§ **THE PROBLEM**
Line by line, repeat the data below exactly, beginning at the first line and ending at the line with "## Chancen zur". Omit pictures.

◇ ◇ ◇ ◇ ◇ ◇ ◇

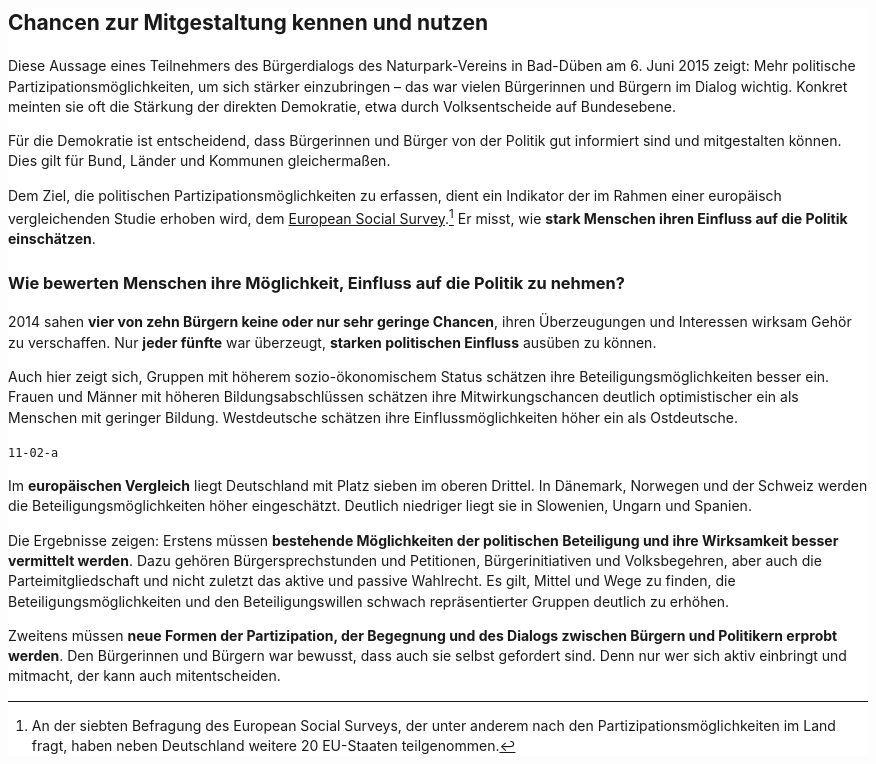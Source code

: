 

## Chancen zur Mitgestaltung kennen und nutzen



Diese Aussage eines Teilnehmers des Bürgerdialogs des Naturpark-Vereins in Bad-Düben am 6. Juni 2015 zeigt: Mehr politische Partizipationsmöglichkeiten, um sich stärker einzubringen – das war vielen Bürgerinnen und Bürgern im Dialog wichtig. Konkret meinten sie oft die Stärkung der direkten Demokratie, etwa durch Volksentscheide auf Bundesebene.

Für die Demokratie ist entscheidend, dass Bürgerinnen und Bürger von der Politik gut informiert sind und mitgestalten können. Dies gilt für Bund, Länder und Kommunen gleichermaßen.

Dem Ziel, die politischen Partizipationsmöglichkeiten zu erfassen, dient ein Indikator der im Rahmen einer europäisch vergleichenden Studie erhoben wird, dem [European Social Survey](http://www.europeansocialsurvey.org/).[^1] Er misst, wie **stark Menschen ihren Einfluss auf die Politik einschätzen**.   





### Wie bewerten Menschen ihre Möglichkeit, Einfluss auf die Politik zu nehmen?

2014 sahen **vier von zehn Bürgern keine oder nur sehr geringe Chancen**, ihren Überzeugungen und Interessen wirksam Gehör zu verschaffen. Nur **jeder fünfte** war überzeugt, **starken politischen Einfluss** ausüben zu können.

Auch hier zeigt sich, Gruppen mit höherem sozio-ökonomischem Status schätzen ihre Beteiligungsmöglichkeiten besser ein. Frauen und Männer mit höheren Bildungsabschlüssen schätzen ihre Mitwirkungschancen deutlich optimistischer ein als Menschen mit geringer Bildung. Westdeutsche schätzen ihre Einflussmöglichkeiten höher ein als Ostdeutsche.





```chart
11-02-a
```




Im **europäischen Vergleich** liegt Deutschland mit Platz sieben im oberen Drittel. In Dänemark, Norwegen und der Schweiz werden die Beteiligungsmöglichkeiten höher eingeschätzt. Deutlich niedriger liegt sie in Slowenien, Ungarn und Spanien.   

Die Ergebnisse zeigen: Erstens müssen **bestehende Möglichkeiten der politischen Beteiligung und ihre Wirksamkeit besser vermittelt werden**. Dazu gehören Bürgersprechstunden und Petitionen, Bürgerinitiativen und Volksbegehren, aber auch die Parteimitgliedschaft und nicht zuletzt das aktive und passive Wahlrecht. Es gilt, Mittel und Wege zu finden, die Beteiligungsmöglichkeiten und den Beteiligungswillen schwach repräsentierter Gruppen deutlich zu erhöhen.

Zweitens müssen **neue Formen der Partizipation, der Begegnung und des Dialogs zwischen Bürgern und Politikern erprobt werden**. Den Bürgerinnen und Bürgern war bewusst, dass auch sie selbst gefordert sind. Denn nur wer sich aktiv einbringt und mitmacht, der kann auch mitentscheiden.




[^1]: An der siebten Befragung des European Social Surveys, der unter anderem nach den Partizipationsmöglichkeiten im Land fragt, haben neben Deutschland weitere 20 EU-Staaten teilgenommen.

◇ ◇ ◇ ◇ ◇ ◇ ◇

§ **TASK OUTPUT**
Source code

: 

## Chancen zur Mitgestaltung kennen und nutzen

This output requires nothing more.